While you can check out their DVD/CD live show, “Live at Antone’s,” you can actually sit front row at a gig today. You’ll witness first-hand how every member is “allowed to express themselves and explore their instrument, but is ever conscious of the sound as a whole.” You can also check out YouTube to see the band, as Barack Obama used footage from a rally that the Heathens played for a commercial during the Super Bowl. Check out it out, and then look for shows coming as the CD drops this week. Get into the XXQ’s to learn more.

XXQs: The Band Of Heathens

PensEyeView.com (PEV): How and when did the The Band Of Heathens first form?

Gordy Quist: The Band of Heathens was an accident that formed out of a loose residency gig in Austin back in late 2005. We were originally called the Good Time Supper Club but somehow the newspaper ended up listing us as the Heathens every week. We recorded a live show and released it as Live from Momo’s in 2006 and also released a live DVD, Live at Antone’s in 2007. The band is obviously rooted in touring and live shows, but we’re looking forward to putting out our first studio record this year.

PEV: Growing up who were you listening to? Do you remember the first concert you attended?

Ed Jurdi: Growing up my parents had a pretty eclectic record collection. Everything from Mozart to Wilson Pickett. Lots of ’70s singer/songwriters and great bands from that era like The Beatles, Stones, The Animals, Cream, CSNY. We always had lots of blues and soul music playing, Sly and The Family Stone, Sam and Dave, Aretha, stuff like that. The first concert I went to with my parents was probably some folk music, Judy Collins or Peter Paul and Mary; we used to go see a bunch of shows when I was a kid. The first show I went on my own with friends was Bon Jovi and Skid Row, it was in the middle of all of that terrible hair metal, I had the ripped acid washed jeans, and the bandana, I was a total mess, probably 12 or 13 years old at the time. Later that year I found Van Morrison’s Moondance and The Black Crowes Shake Your Moneymaker. Those records saved my life.

PEV: Tell us about the first time you stepped on stage, live as a band to perform. Did you think you’d be where you are now?

Colin Brooks: I think the first time I stepped onstage was when my Mom picked me up so I could reach the mic behind the pulpit at the Church of God (are there any other kind?) in Mio, Michigan.
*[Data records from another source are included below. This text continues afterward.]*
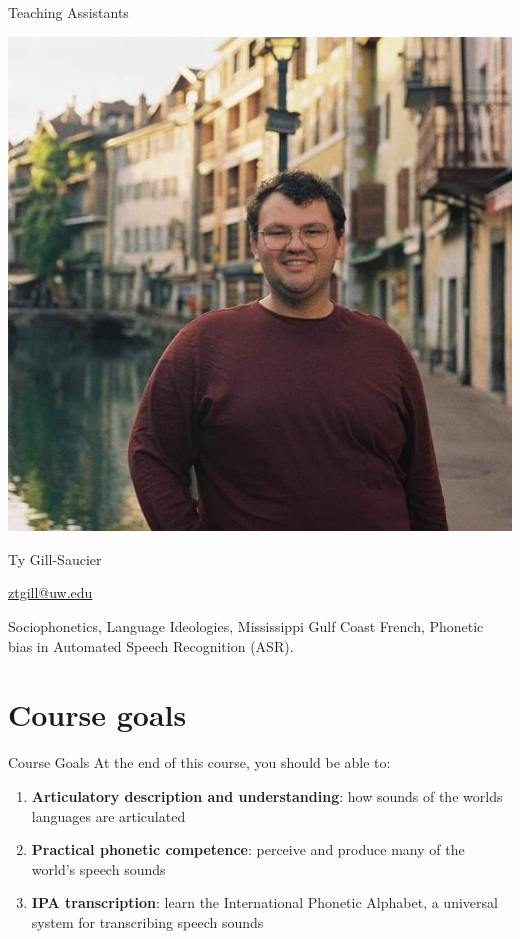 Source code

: \documentclass{beamer}
\begin{document}
\begin{frame}{Teaching Assistants}
    \begin{multicols}{2}
        \begin{center}
            \includegraphics[width=0.9\linewidth]{figs/Gill_2022.jpg} %
        \end{center}
        \columnbreak
        \begin{description}[font=\bfseries]
            \item[Name:] Ty Gill-Saucier
            \item[Contact:] \href{mailto:ztgill@uw.edu}{ztgill@uw.edu}
            \item[Research Interests:] Sociophonetics, Language
            Ideologies, Mississippi Gulf Coast French, Phonetic bias in
            Automated Speech Recognition (ASR).
        \end{description}
    \end{multicols}
\end{frame}

\section{Course goals}
\begin{frame}{Course Goals}
    At the end of this course, you should be able to:
    \begin{enumerate}
        \item \textbf{Articulatory description and understanding}: how sounds of the worlds languages are articulated
        \item \textbf{Practical phonetic competence}: perceive and produce many of the world’s speech sounds
        \item \textbf{IPA transcription}: learn the International Phonetic Alphabet, a universal system for transcribing speech sounds
    \end{enumerate}
\end{frame}
\end{document}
I sang, “I’ll be a cowboy, a Christian cowboy….” When the Heathens (before we were the “Heathens”) first stepped onstage we had no real idea what we were getting into. Nobody had any plans to be a band let alone the “Best New Band in Austin”!! It was readily apparent, however, that there was something special about how we all interacted together and it didn’t take long to become our main focus. We have, from the beginning, been very blessed to gain attention and lots of new fans everywhere we go.
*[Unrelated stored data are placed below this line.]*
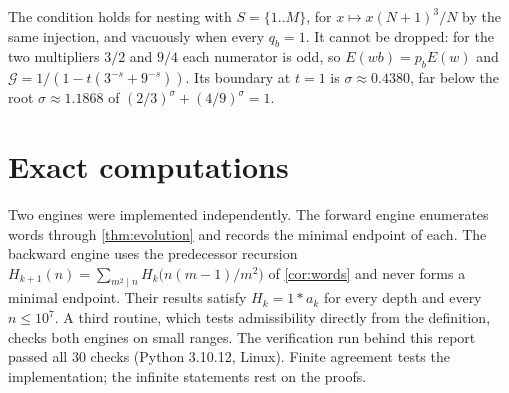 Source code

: \documentclass[11pt,a4paper]{article}
\begin{document}
The condition holds for nesting with \(S=\{1..M\}\), for
\(x\mapsto x(N+1)^3/N\) by the same injection, and vacuously when every
\(q_b=1\). It cannot be dropped: for the two multipliers \(3/2\) and
\(9/4\) each numerator is odd, so \(E(wb)=p_bE(w)\) and
\(\mathcal G=1/(1-t(3^{-s}+9^{-s}))\). Its boundary at \(t=1\) is
\(\sigma\approx0.4380\), far below the root \(\sigma\approx1.1868\) of
\((2/3)^{\sigma}+(4/9)^{\sigma}=1\).

\section{Exact computations}\label{sec:comp}
Two engines were implemented independently. The forward engine enumerates words through
\cref{thm:evolution} and records the minimal endpoint of each. The backward engine uses the predecessor
recursion $H_{k+1}(n)=\sum_{m^2\mid n}H_k\big(n(m-1)/m^2\big)$ of \cref{cor:words} and never forms a
minimal endpoint. Their results satisfy $H_k=1*a_k$ for every depth and every $n\le10^7$.
A third routine, which tests admissibility directly from the definition, checks both engines on small ranges.
The verification run behind this report passed all 30 checks (Python 3.10.12, Linux). Finite agreement tests the
implementation; the infinite statements rest on the proofs.
\end{document}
PEV: What is the best part about performing live on stage as a band?

Seth Whitney: This band is very connected and comfortable performing live together. Everyone is allowed to express themselves and explore their instrument, but is ever conscious of the sound as a whole. Anyone who plays music knows what a rare thing that can be, and no one in the band takes it for granted. The best part for me is learning new things about a song within those moments of exploration.

PEV: Was there a certain moment in your life that you knew music was going to be a career for you?

John Chipman: I was fairly young – I knew I was going to college to major in music. I knew as a teen playing in bands that music was the only thing that made sense to me. I could have never envisioned the path it would take, however, and as I have grown a little older I have realized that the important thing about a music career really isn’t the reward at the end of the day, but rather waking up every morning knowing that you are still on the path… and if you are lucky, you stay on the path for the rest of your life.

PEV: What can fans expect from a live The Band Of Heathens performance?

Gordy Quist: A different show every time. Ups and downs. Ins and outs. Lots of rock ‘n’ roll with harmony. And sometimes Seth auctions off his beard from the stage for extra money.

PEV: Tell us about your upcoming work.

Ed Jurdi: I think we’re just in a place where we are making the music we want to. I don’t think anybody in this band is interested in fulfilling any quota or creating music to be identified with anything other than creating things that inspire us. That’s our goal, whether it be a country song or a blues song or rock and roll song. We’re really trying to create music that’s important to us, and hopefully it finds people out there on the wire that are searching for the same thing.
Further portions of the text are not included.